Show some paintings of Rizzi and discuss the characteristics:

  • bright colours


  • no gradations within colours


  • evertything is outlined with a black marker


  • houses have human faces/characteristics


  • the artwork is full and busy


  • background is full too

You need:

  1. white drawing sheets A4 size cut lengthwise


  2. markers


  3. scissors and glue


  4. blue cardboard A1 size for background

Students draw a house in Rizzi style, a house with human characteristics like cloths, limbs, eyes etc. It must be a house, that means students must not draw a square human being! This can be done by drawing basic elements of a house in any case, like windows, doors etc.

Colour the house with bright colour markers. Outline the details with black fine marker. Cut the house and outline it with a black marker. Draw things in the air: stars, a moon, globe, hot air balloon, ufo's etc.

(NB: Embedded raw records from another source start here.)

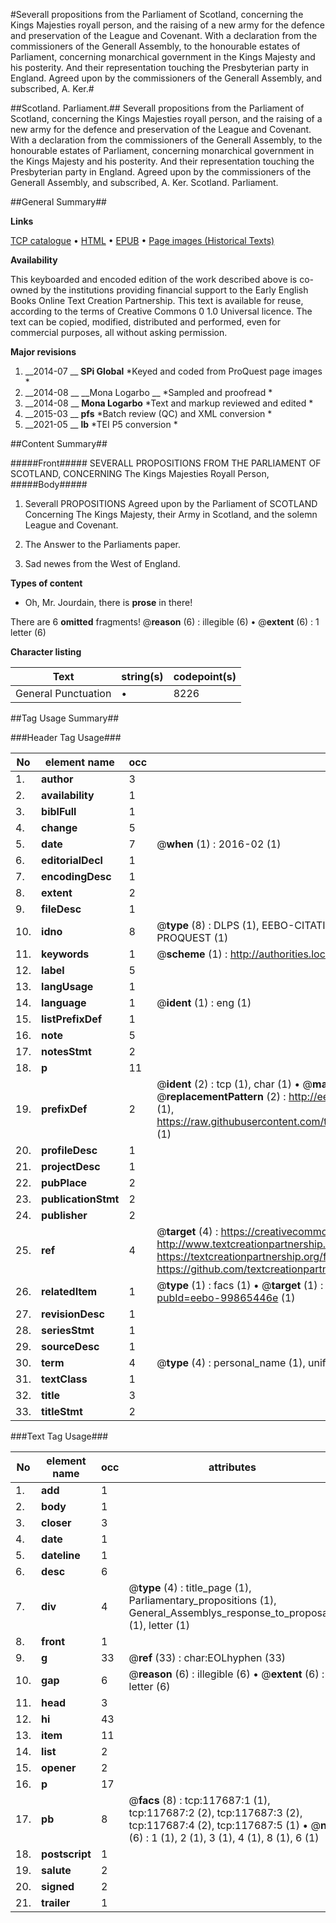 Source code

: #Severall propositions from the Parliament of Scotland, concerning the Kings Majesties royall person, and the raising of a new army for the defence and preservation of the League and Covenant. With a declaration from the commissioners of the Generall Assembly, to the honourable estates of Parliament, concerning monarchical government in the Kings Majesty and his posterity. And their representation touching the Presbyterian party in England. Agreed upon by the commissioners of the Generall Assembly, and subscribed, A. Ker.#

##Scotland. Parliament.##
Severall propositions from the Parliament of Scotland, concerning the Kings Majesties royall person, and the raising of a new army for the defence and preservation of the League and Covenant. With a declaration from the commissioners of the Generall Assembly, to the honourable estates of Parliament, concerning monarchical government in the Kings Majesty and his posterity. And their representation touching the Presbyterian party in England. Agreed upon by the commissioners of the Generall Assembly, and subscribed, A. Ker.
Scotland. Parliament.

##General Summary##

**Links**

[TCP catalogue](http://www.ota.ox.ac.uk/tcp/)  • 
[HTML](http://tei.it.ox.ac.uk/tcp/Texts-HTML/free/A92/A92609.html)  • 
[EPUB](http://tei.it.ox.ac.uk/tcp/Texts-EPUB/free/A92/A92609.epub) • 
[Page images (Historical Texts)](https://historicaltexts.jisc.ac.uk/eebo-99865446e)

**Availability**

This keyboarded and encoded edition of the work described above is co-owned by the
    institutions providing financial support to the Early English Books Online Text Creation
    Partnership. This text is available for reuse, according to the terms of  Creative Commons 0 1.0 Universal
    licence. The text can be copied, modified, distributed and performed, even for commercial
    purposes, all without asking permission.

**Major revisions**

1. __2014-07 __ __SPi Global__ *Keyed and coded from ProQuest page images *
1. __2014-08 __ __Mona Logarbo __ *Sampled and proofread *
1. __2014-08 __ __Mona Logarbo__ *Text and markup reviewed and edited *
1. __2015-03 __ __pfs__ *Batch review (QC) and XML conversion *
1. __2021-05 __ __lb__ *TEI P5 conversion *

##Content Summary##

#####Front#####
SEVERALL PROPOSITIONS FROM THE PARLIAMENT OF SCOTLAND, CONCERNING The Kings Majesties Royall Person,
#####Body#####

1. Severall PROPOSITIONS Agreed upon by the Parliament of SCOTLAND Concerning The Kings Majesty, their Army in Scotland, and the solemn League and Covenant.

1. The Answer to the Parliaments paper.

1. Sad newes from the West of England.

**Types of content**

  * Oh, Mr. Jourdain, there is **prose** in there!

There are 6 **omitted** fragments! 
 @__reason__ (6) : illegible (6)  •  @__extent__ (6) : 1 letter (6)

**Character listing**


|Text|string(s)|codepoint(s)|
|---|---|---|
|General Punctuation|•|8226|

##Tag Usage Summary##

###Header Tag Usage###

|No|element name|occ|attributes|
|---|---|---|---|
|1.|__author__|3||
|2.|__availability__|1||
|3.|__biblFull__|1||
|4.|__change__|5||
|5.|__date__|7| @__when__ (1) : 2016-02 (1)|
|6.|__editorialDecl__|1||
|7.|__encodingDesc__|1||
|8.|__extent__|2||
|9.|__fileDesc__|1||
|10.|__idno__|8| @__type__ (8) : DLPS (1), EEBO-CITATION (1), VID (1), EEBO-PROQUEST (1), STC (3), PROQUEST (1)|
|11.|__keywords__|1| @__scheme__ (1) : http://authorities.loc.gov/ (1)|
|12.|__label__|5||
|13.|__langUsage__|1||
|14.|__language__|1| @__ident__ (1) : eng (1)|
|15.|__listPrefixDef__|1||
|16.|__note__|5||
|17.|__notesStmt__|2||
|18.|__p__|11||
|19.|__prefixDef__|2| @__ident__ (2) : tcp (1), char (1)  •  @__matchPattern__ (2) : ([0-9\-]+):([0-9IVX]+) (1), (.+) (1)  •  @__replacementPattern__ (2) : http://eebo.chadwyck.com/downloadtiff?vid=$1&page=$2 (1), https://raw.githubusercontent.com/textcreationpartnership/Texts/master/tcpchars.xml#$1 (1)|
|20.|__profileDesc__|1||
|21.|__projectDesc__|1||
|22.|__pubPlace__|2||
|23.|__publicationStmt__|2||
|24.|__publisher__|2||
|25.|__ref__|4| @__target__ (4) : https://creativecommons.org/publicdomain/zero/1.0/ (1), http://www.textcreationpartnership.org/docs/. (1), https://textcreationpartnership.org/faq/#faq05 (1), https://github.com/textcreationpartnership (1)|
|26.|__relatedItem__|1| @__type__ (1) : facs (1)  •  @__target__ (1) : https://data.historicaltexts.jisc.ac.uk/view?pubId=eebo-99865446e (1)|
|27.|__revisionDesc__|1||
|28.|__seriesStmt__|1||
|29.|__sourceDesc__|1||
|30.|__term__|4| @__type__ (4) : personal_name (1), uniform_title (1), topical_term (1), geographic_name (1)|
|31.|__textClass__|1||
|32.|__title__|3||
|33.|__titleStmt__|2||


###Text Tag Usage###

|No|element name|occ|attributes|
|---|---|---|---|
|1.|__add__|1||
|2.|__body__|1||
|3.|__closer__|3||
|4.|__date__|1||
|5.|__dateline__|1||
|6.|__desc__|6||
|7.|__div__|4| @__type__ (4) : title_page (1), Parliamentary_propositions (1), General_Assemblys_response_to_proposals (1), letter (1)|
|8.|__front__|1||
|9.|__g__|33| @__ref__ (33) : char:EOLhyphen (33)|
|10.|__gap__|6| @__reason__ (6) : illegible (6)  •  @__extent__ (6) : 1 letter (6)|
|11.|__head__|3||
|12.|__hi__|43||
|13.|__item__|11||
|14.|__list__|2||
|15.|__opener__|2||
|16.|__p__|17||
|17.|__pb__|8| @__facs__ (8) : tcp:117687:1 (1), tcp:117687:2 (2), tcp:117687:3 (2), tcp:117687:4 (2), tcp:117687:5 (1)  •  @__n__ (6) : 1 (1), 2 (1), 3 (1), 4 (1), 8 (1), 6 (1)|
|18.|__postscript__|1||
|19.|__salute__|2||
|20.|__signed__|2||
|21.|__trailer__|1||
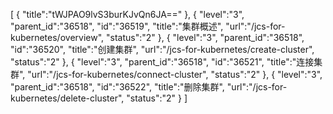 [
	{
		"title":"tWJPAO9lvS3burKJvQn6JA=="
	},
	{
		"level":"3",
		"parent_id":"36518",
		"id":"36519",
		"title":"集群概述",
		"url":"/jcs-for-kubernetes/overview",
		"status":"2"
	},
	{
		"level":"3",
		"parent_id":"36518",
		"id":"36520",
		"title":"创建集群",
		"url":"/jcs-for-kubernetes/create-cluster",
		"status":"2"
	},
	{
		"level":"3",
		"parent_id":"36518",
		"id":"36521",
		"title":"连接集群",
		"url":"/jcs-for-kubernetes/connect-cluster",
		"status":"2"
	},
	{
		"level":"3",
		"parent_id":"36518",
		"id":"36522",
		"title":"删除集群",
		"url":"/jcs-for-kubernetes/delete-cluster",
		"status":"2"
	}
] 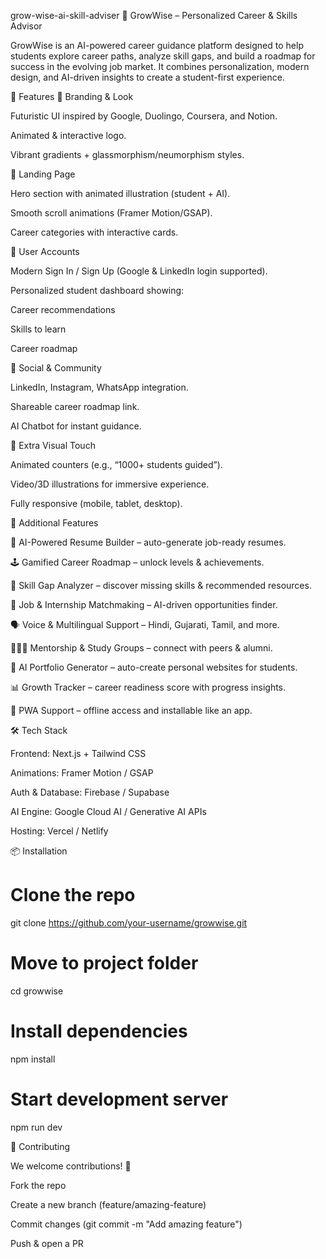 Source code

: grow-wise-ai-skill-adviser
🌱 GrowWise – Personalized Career & Skills Advisor

GrowWise is an AI-powered career guidance platform designed to help students explore career paths, analyze skill gaps, and build a roadmap for success in the evolving job market.
It combines personalization, modern design, and AI-driven insights to create a student-first experience.

🚀 Features
🔹 Branding & Look

Futuristic UI inspired by Google, Duolingo, Coursera, and Notion.

Animated & interactive logo.

Vibrant gradients + glassmorphism/neumorphism styles.

🔹 Landing Page

Hero section with animated illustration (student + AI).

Smooth scroll animations (Framer Motion/GSAP).

Career categories with interactive cards.

🔹 User Accounts

Modern Sign In / Sign Up (Google & LinkedIn login supported).

Personalized student dashboard showing:

Career recommendations

Skills to learn

Career roadmap

🔹 Social & Community

LinkedIn, Instagram, WhatsApp integration.

Shareable career roadmap link.

AI Chatbot for instant guidance.

🔹 Extra Visual Touch

Animated counters (e.g., “1000+ students guided”).

Video/3D illustrations for immersive experience.

Fully responsive (mobile, tablet, desktop).

🌟 Additional Features

🎯 AI-Powered Resume Builder – auto-generate job-ready resumes.

🕹️ Gamified Career Roadmap – unlock levels & achievements.

🧭 Skill Gap Analyzer – discover missing skills & recommended resources.

💼 Job & Internship Matchmaking – AI-driven opportunities finder.

🗣️ Voice & Multilingual Support – Hindi, Gujarati, Tamil, and more.

🧑‍🤝‍🧑 Mentorship & Study Groups – connect with peers & alumni.

📝 AI Portfolio Generator – auto-create personal websites for students.

📊 Growth Tracker – career readiness score with progress insights.

📱 PWA Support – offline access and installable like an app.

🛠️ Tech Stack

Frontend: Next.js + Tailwind CSS

Animations: Framer Motion / GSAP

Auth & Database: Firebase / Supabase

AI Engine: Google Cloud AI / Generative AI APIs

Hosting: Vercel / Netlify

📦 Installation
# Clone the repo
git clone https://github.com/your-username/growwise.git  

# Move to project folder
cd growwise  

# Install dependencies
npm install  

# Start development server
npm run dev  

🤝 Contributing

We welcome contributions! 🎉

Fork the repo

Create a new branch (feature/amazing-feature)

Commit changes (git commit -m "Add amazing feature")

Push & open a PR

Look carefully at Rizzi's paintings to discover what he has made.

To make a group work, every student has to draw one house at least. Make a composition of all those houses and paste them on blue cardboard. Start pasting with the second row of houses, so the first row can be pasted overlapping the second one. Be sure you don't paste two houses with the same colours next to eachother.

Paste the stars and ufo's on the background.